» What to do: Where the string "left" occurs in a line of the data below, that line should be copied.

[Dataset items]
══════

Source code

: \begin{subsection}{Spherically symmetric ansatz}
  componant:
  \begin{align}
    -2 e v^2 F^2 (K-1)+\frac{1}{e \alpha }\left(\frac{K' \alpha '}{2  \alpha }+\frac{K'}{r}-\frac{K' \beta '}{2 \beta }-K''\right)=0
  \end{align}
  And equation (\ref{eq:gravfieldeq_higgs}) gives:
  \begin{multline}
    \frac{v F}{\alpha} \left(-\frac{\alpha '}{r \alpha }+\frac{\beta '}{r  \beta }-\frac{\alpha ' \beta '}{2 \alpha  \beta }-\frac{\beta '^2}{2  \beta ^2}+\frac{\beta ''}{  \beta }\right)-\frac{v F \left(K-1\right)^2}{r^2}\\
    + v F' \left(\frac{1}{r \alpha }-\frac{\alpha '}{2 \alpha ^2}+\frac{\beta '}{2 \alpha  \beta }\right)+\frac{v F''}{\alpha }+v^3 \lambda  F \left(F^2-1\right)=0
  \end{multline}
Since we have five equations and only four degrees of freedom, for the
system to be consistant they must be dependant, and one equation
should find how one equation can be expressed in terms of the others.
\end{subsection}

══════

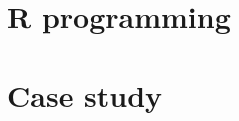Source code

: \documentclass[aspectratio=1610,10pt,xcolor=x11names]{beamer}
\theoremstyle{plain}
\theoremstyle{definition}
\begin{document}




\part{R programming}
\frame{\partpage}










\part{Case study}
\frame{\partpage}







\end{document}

══════

» Response to this exercise:
    -2 e v^2 F^2 (K-1)+\frac{1}{e \alpha }\left(\frac{K' \alpha '}{2  \alpha }+\frac{K'}{r}-\frac{K' \beta '}{2 \beta }-K''\right)=0
    \frac{v F}{\alpha} \left(-\frac{\alpha '}{r \alpha }+\frac{\beta '}{r  \beta }-\frac{\alpha ' \beta '}{2 \alpha  \beta }-\frac{\beta '^2}{2  \beta ^2}+\frac{\beta ''}{  \beta }\right)-\frac{v F \left(K-1\right)^2}{r^2}\\
    + v F' \left(\frac{1}{r \alpha }-\frac{\alpha '}{2 \alpha ^2}+\frac{\beta '}{2 \alpha  \beta }\right)+\frac{v F''}{\alpha }+v^3 \lambda  F \left(F^2-1\right)=0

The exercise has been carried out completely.